Presented at the 8th international Teaching and Language Corpora conference, Lisbon

The paper presented at TALC 2008 includes different annexes that for lack of space cannot possibly be published along with the text. Here you can access them:

1. Introduction to the rationale behind corpus linguistics, the role of annotation in corpus linguistics and the relevance of annotation in the context of pedagogically-relevant corpora.

2. A video tutorial of SACODEYL Annotator.

3. Transcript of the text annotated by informants.

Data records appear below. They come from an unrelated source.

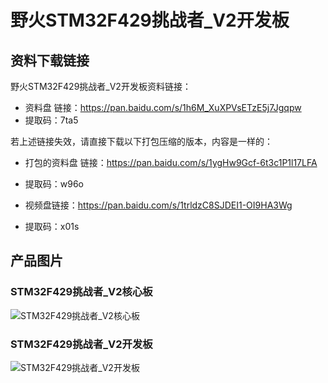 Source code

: [](#野火STM32F429挑战者_V2开发板)

# 野火STM32F429挑战者_V2开发板

## 资料下载链接
野火STM32F429挑战者_V2开发板资料链接：
* 资料盘 链接：https://pan.baidu.com/s/1h6M_XuXPVsETzE5j7Jgqpw 
* 提取码：7ta5 


若上述链接失效，请直接下载以下打包压缩的版本，内容是一样的：
* 打包的资料盘 链接：https://pan.baidu.com/s/1ygHw9Gcf-6t3c1P1l17LFA 
* 提取码：w96o 



* 视频盘链接：https://pan.baidu.com/s/1trldzC8SJDEI1-OI9HA3Wg 
* 提取码：x01s 


## 产品图片

### STM32F429挑战者_V2核心板
![STM32F429挑战者_V2核心板](https://raw.githubusercontent.com/wiki/Embdefire/products/images/STM32系列产品/STM32F429挑战者_V2开发板/STM32F429挑战者_V2核心板.jpg)

### STM32F429挑战者_V2开发板
![STM32F429挑战者_V2开发板](https://raw.githubusercontent.com/wiki/Embdefire/products/images/STM32系列产品/STM32F429挑战者_V2开发板/STM32F429挑战者_V2开发板.jpg) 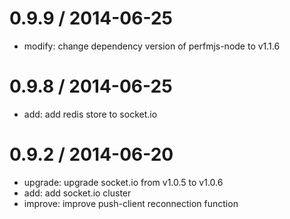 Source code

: 0.9.9 / 2014-06-25
==================

 * modify: change dependency version of perfmjs-node to v1.1.6

0.9.8 / 2014-06-25
==================

 * add:  add redis store to socket.io

0.9.2 / 2014-06-20
==================

 * upgrade: upgrade socket.io from v1.0.5 to v1.0.6
 * add:  add socket.io cluster
 * improve: improve push-client reconnection function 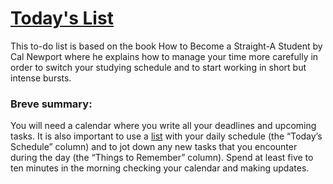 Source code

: # [Today's List](https://ezequiasor.github.io/todays-list/)

This to-do list is based on the book How to Become a Straight-A Student by Cal Newport where he explains how to manage your time more carefully in order to switch your studying schedule and to start working in short but intense bursts.

### Breve summary:

You will need a calendar where you write all your deadlines and upcoming tasks. It is also important to use a [list](https://ezequiasor.github.io/todays-list/) with your daily schedule (the “Today’s Schedule” column) and to jot down any new tasks that you encounter during the day (the “Things to Remember” column). Spend at least five to ten minutes in the morning checking your calendar and making updates.
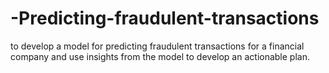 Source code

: # -Predicting-fraudulent-transactions
to develop a model for predicting fraudulent transactions for a  financial company and use insights from the model to develop an actionable plan.

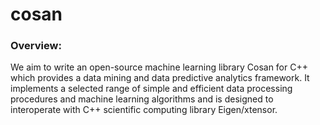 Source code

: # cosan 

### Overview:
We aim to write an open-source machine learning library Cosan for C++ which provides a data mining and data predictive analytics framework. It implements a selected range of simple and efficient data processing procedures and machine learning algorithms and is designed to interoperate with C++ scientific computing library Eigen/xtensor. 

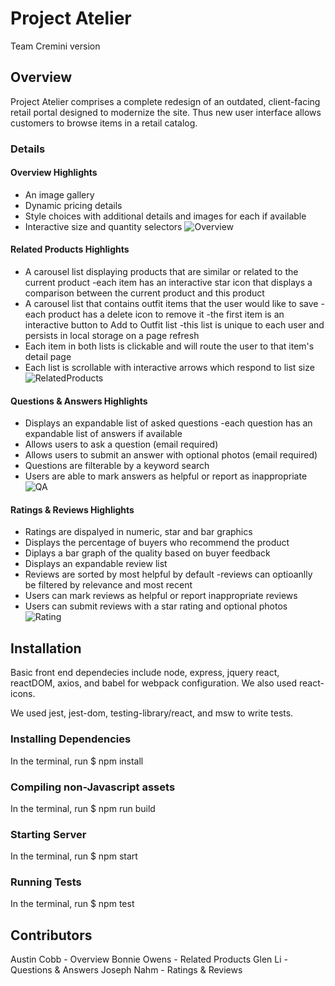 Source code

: # Project Atelier
Team Cremini version


## Overview
Project Atelier comprises a complete redesign of an outdated, client-facing retail portal designed to modernize the site. Thus new user interface allows customers to browse items in a retail catalog.


### Details
#### Overview Highlights
* An image gallery
* Dynamic pricing details
* Style choices with additional details and images for each if available
* Interactive size and quantity selectors
![Overview](https://user-images.githubusercontent.com/82000132/150625406-008175d6-98ec-4950-b3ed-8954e7cd7ceb.gif)

#### Related Products Highlights
* A carousel list displaying products that are similar
  or related to the current product
  -each item has an interactive star icon that displays
   a comparison between the current product and this product
* A carousel list that contains outfit items that the user would like to save
  -each product has a delete icon to remove it
  -the first item is an interactive button to Add to Outfit list
  -this list is unique to each user and persists in local storage on a page refresh
* Each item in both lists is clickable and will route the user to that item's detail page
* Each list is scrollable with interactive arrows which respond to list size
![RelatedProducts](https://user-images.githubusercontent.com/82000132/150625410-b4416694-99e8-4802-9d63-4d2cc2831e5d.gif)

#### Questions & Answers Highlights
* Displays an expandable list of asked questions
  -each question has an expandable list of answers if available
* Allows users to ask a question (email required)
* Allows users to submit an answer with optional photos (email required)
* Questions are filterable by a keyword search
* Users are able to mark answers as helpful or report as inappropriate
![QA](https://user-images.githubusercontent.com/82000132/150625416-71377225-3bb1-4253-9708-269558564034.gif)

#### Ratings & Reviews Highlights
* Ratings are dispalyed in numeric, star and bar graphics
* Displays the percentage of buyers who recommend the product
* Diplays a bar graph of the quality based on buyer feedback
* Displays an expandable review list
* Reviews are sorted by most helpful by default
 -reviews can optioanlly be filtered by relevance and most recent
* Users can mark reviews as helpful or report inappropriate reviews
* Users can submit reviews with a star rating and optional photos
![Rating](https://user-images.githubusercontent.com/82000132/150625418-40981e4e-8e57-4dcb-a35c-02d82a28dd62.gif)


## Installation
Basic front end dependecies include node, express, jquery react, reactDOM, axios, and babel for webpack configuration. We also used react-icons.

We used jest, jest-dom, testing-library/react, and msw to write tests.

### Installing Dependencies
In the terminal, run $ npm install

### Compiling non-Javascript assets
In the terminal, run $ npm run build

### Starting Server
In the terminal, run $ npm start

### Running Tests
In the terminal, run $ npm test

## Contributors
Austin Cobb - Overview
Bonnie Owens - Related Products
Glen Li - Questions & Answers
Joseph Nahm - Ratings & Reviews
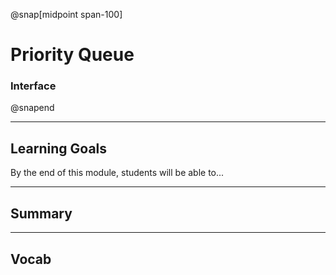 @snap[midpoint span-100]

# Priority Queue

### Interface

@snapend

---

## Learning Goals

By the end of this module, students will be able to...

---

## Summary

---

## Vocab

The System Aided Compilation and Open Distribution of European Youth Language (SACODEYL) EU initiative attempts to bring corpus-based materials and language learning experiences into the spotlight by implementing pedagogical annotation on multimedia, multilingual corpora of young Europeans aged between 13 and 18 years. In order to explore the potential use of pedagogical annotation by FLT professionals outside the SACODEYL consortium, we have conducted two case studies on the annotation of an interview which integrates the English corpus of SACODEYL.
One of the most neglected areas of research in corpus-based language teaching is the pedagogical annotation of corpora, .The studies that deal with this emerging area are scarce, dealing mainly with theoretical aspects (Braun 2005, 2006, 2007) and practical implementation issues (Pérez-Paredes and Alcaraz 2007). The pedagogical annotation of corpora varies significantly from the traditional linguistic focus on POS tagging, which, in turn, has dominated the TALC community debate. The latter is more concerned with the linguistic interpretation of data in the light of sampling, representativeness and expert appreciation of segmented discourse in context (Braun, Berglund and Pérez-Paredes 2007). In FLT contexts, however, pedagogic annotation may well serve a role of mediation between learners and corpus-based materials.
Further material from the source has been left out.